Thyme runs on Kubernetes as a small set of cooperating services. This page describes the high-level shape of a production deployment for evaluators, security reviewers, and integrators who need to understand what's running.
You don't deploy Thyme yourself - your platform team operates the hosted instance. This page exists for context, not as a how-to.
Components
| Component | Role |
|---|---|
| Definition Service | Receives commits from the SDK, validates payloads, persists feature definitions, and creates the Kafka topics each dataset needs. |
| Engine | The streaming compute layer. Consumes from Kafka, applies windowed aggregations, writes to the feature store. Runs continuously. |
| Feature Store | Durable, event-time-keyed state. Read non-blocking by the query server, written transactionally by the engine. |
| Query Server | Serves online and point-in-time feature lookups via HTTP. Runs Python extractors in-process. |
| Postgres | Stores feature definitions, job records, query-run audit trail. |
| Kafka-compatible broker | Routes events from sources to pipelines and from pipelines to downstream datasets. Redpanda is a common choice. |
Multi-architecture support
Container builds ship images for both linux/amd64 and linux/arm64. ARM64 (e.g.
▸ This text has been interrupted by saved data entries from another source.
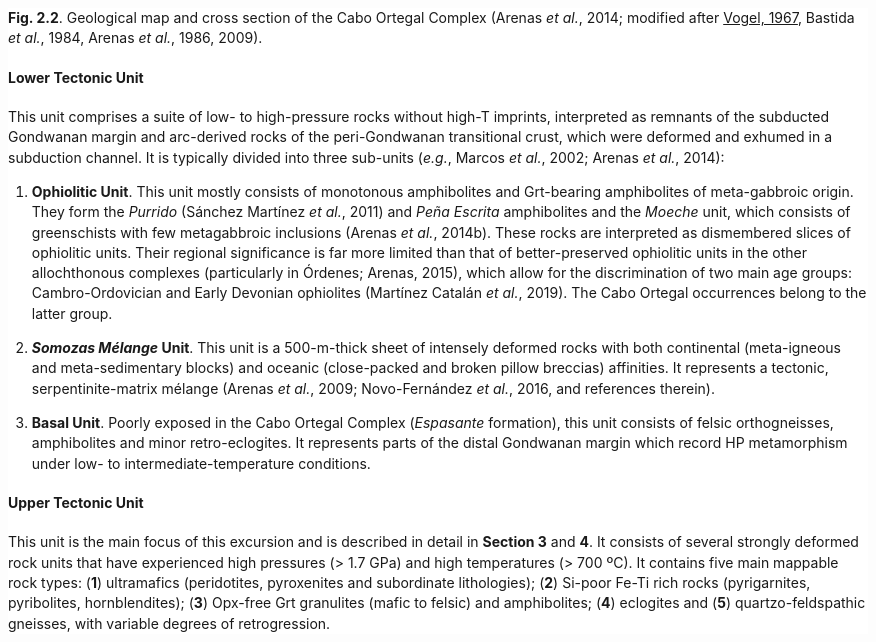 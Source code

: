 **Fig. 2.2**. Geological map and cross section of the Cabo Ortegal Complex (Arenas _et al._, 2014; modified after [Vogel, 1967](https://repository.naturalis.nl/pub/505641), Bastida _et al._, 1984, Arenas _et al._, 1986, 2009).

#### Lower Tectonic Unit

This unit comprises a suite of low- to high-pressure rocks without high-T imprints, interpreted as remnants of the subducted Gondwanan margin and arc-derived rocks of the peri-Gondwanan transitional crust, which were deformed and exhumed in a subduction channel. It is typically divided into three sub-units (_e.g._, Marcos _et al._, 2002; Arenas _et al._, 2014):

1. **Ophiolitic Unit**. This unit mostly consists of monotonous amphibolites and Grt-bearing amphibolites of meta-gabbroic origin. They form the *Purrido* (Sánchez Martínez _et al._, 2011) and *Peña Escrita* amphibolites and the *Moeche* unit, which consists of greenschists with few metagabbroic inclusions (Arenas _et al._, 2014b). These rocks are interpreted as dismembered slices of ophiolitic units. Their regional significance is far more limited than that of better-preserved ophiolitic units in the other allochthonous complexes (particularly in Órdenes; Arenas, 2015), which allow for the discrimination of two main age groups: Cambro-Ordovician and Early Devonian ophiolites (Martínez Catalán _et al._, 2019). The Cabo Ortegal occurrences belong to the latter group.

2. ***Somozas Mélange* Unit**. This unit is a 500-m-thick sheet of intensely deformed rocks with both continental (meta-igneous and meta-sedimentary blocks) and oceanic (close-packed and broken pillow breccias) affinities. It represents a tectonic, serpentinite-matrix mélange (Arenas _et al._, 2009; Novo-Fernández _et al._, 2016, and references therein).

3. **Basal Unit**. Poorly exposed in the Cabo Ortegal Complex (*Espasante* formation), this unit consists of felsic orthogneisses, amphibolites and minor retro-eclogites. It represents parts of the distal Gondwanan margin which record HP metamorphism under low- to intermediate-temperature conditions.

#### Upper Tectonic Unit

This unit is the main focus of this excursion and is described in detail in **Section 3** and **4**. It consists of several strongly deformed rock units that have experienced high pressures (> 1.7 GPa) and high temperatures (> 700 ºC). It contains five main mappable rock types: (**1**) ultramafics (peridotites, pyroxenites and subordinate lithologies); (**2**) Si-poor Fe-Ti rich rocks (pyrigarnites, pyribolites, hornblendites); (**3**) Opx-free Grt granulites (mafic to felsic) and amphibolites; (**4**) eclogites and (**5**) quartzo-feldspathic gneisses, with variable degrees of retrogression. 
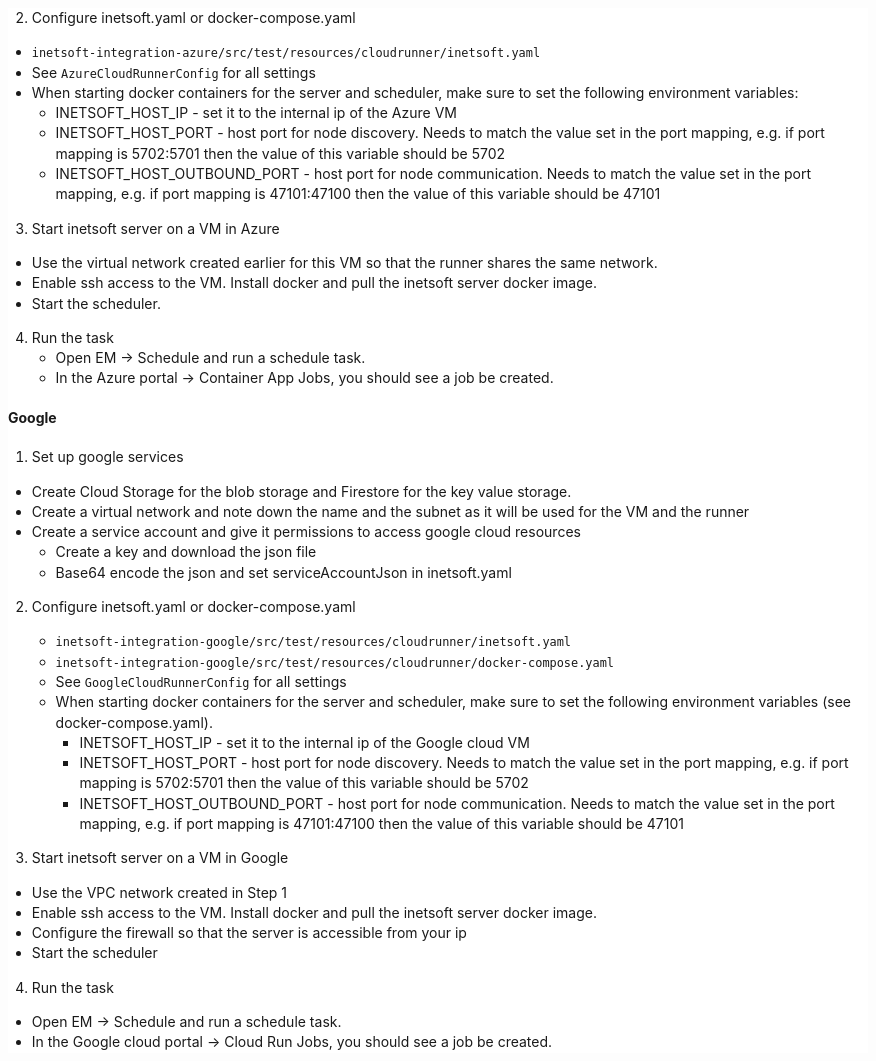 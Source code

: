 2. Configure inetsoft.yaml or docker-compose.yaml
  * ```inetsoft-integration-azure/src/test/resources/cloudrunner/inetsoft.yaml```
  * See ```AzureCloudRunnerConfig``` for all settings
  * When starting docker containers for the server and scheduler, make sure to set the following environment variables:
    * INETSOFT_HOST_IP - set it to the internal ip of the Azure VM
    * INETSOFT_HOST_PORT - host port for node discovery. Needs to match the value set in the port mapping, e.g. if port mapping is 5702:5701 then the value of this variable should be 5702
    * INETSOFT_HOST_OUTBOUND_PORT - host port for node communication. Needs to match the value set in the port mapping, e.g. if port mapping is 47101:47100 then the value of this variable should be 47101

3. Start inetsoft server on a VM in Azure
  * Use the virtual network created earlier for this VM so that the runner shares the same network.
  * Enable ssh access to the VM. Install docker and pull the inetsoft server docker image.
  * Start the scheduler.

4. Run the task
   * Open EM -> Schedule and run a schedule task.
   * In the Azure portal -> Container App Jobs, you should see a job be created.

#### Google
1. Set up google services
  * Create Cloud Storage for the blob storage and Firestore for the key value storage.
  * Create a virtual network and note down the name and the subnet as it will be used for the VM and the runner
  * Create a service account and give it permissions to access google cloud resources
    * Create a key and download the json file
    * Base64 encode the json and set serviceAccountJson in inetsoft.yaml

2. Configure inetsoft.yaml or docker-compose.yaml
   * ```inetsoft-integration-google/src/test/resources/cloudrunner/inetsoft.yaml```
   * ```inetsoft-integration-google/src/test/resources/cloudrunner/docker-compose.yaml```
   * See ```GoogleCloudRunnerConfig``` for all settings
   * When starting docker containers for the server and scheduler, make sure to set the following environment variables (see docker-compose.yaml).
     * INETSOFT_HOST_IP - set it to the internal ip of the Google cloud VM
     * INETSOFT_HOST_PORT - host port for node discovery. Needs to match the value set in the port mapping, e.g. if port mapping is 5702:5701 then the value of this variable should be 5702
     * INETSOFT_HOST_OUTBOUND_PORT - host port for node communication. Needs to match the value set in the port mapping, e.g. if port mapping is 47101:47100 then the value of this variable should be 47101

3. Start inetsoft server on a VM in Google
  * Use the VPC network created in Step 1
  * Enable ssh access to the VM. Install docker and pull the inetsoft server docker image.
  * Configure the firewall so that the server is accessible from your ip
  * Start the scheduler

4. Run the task
  * Open EM -> Schedule and run a schedule task.
  * In the Google cloud portal -> Cloud Run Jobs, you should see a job be created.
AWS Graviton c7g.xlarge) offers better price-performance for Thyme's CPU-bound aggregation workloads.
Authentication
Bearer-token auth on the HTTP services (THYME_API_KEY), OAuth on the web UI. See Authentication for the full model.
Observability
Prometheus metrics on every service; pre-built Grafana dashboards embedded in the in-product Monitoring page. See Monitoring.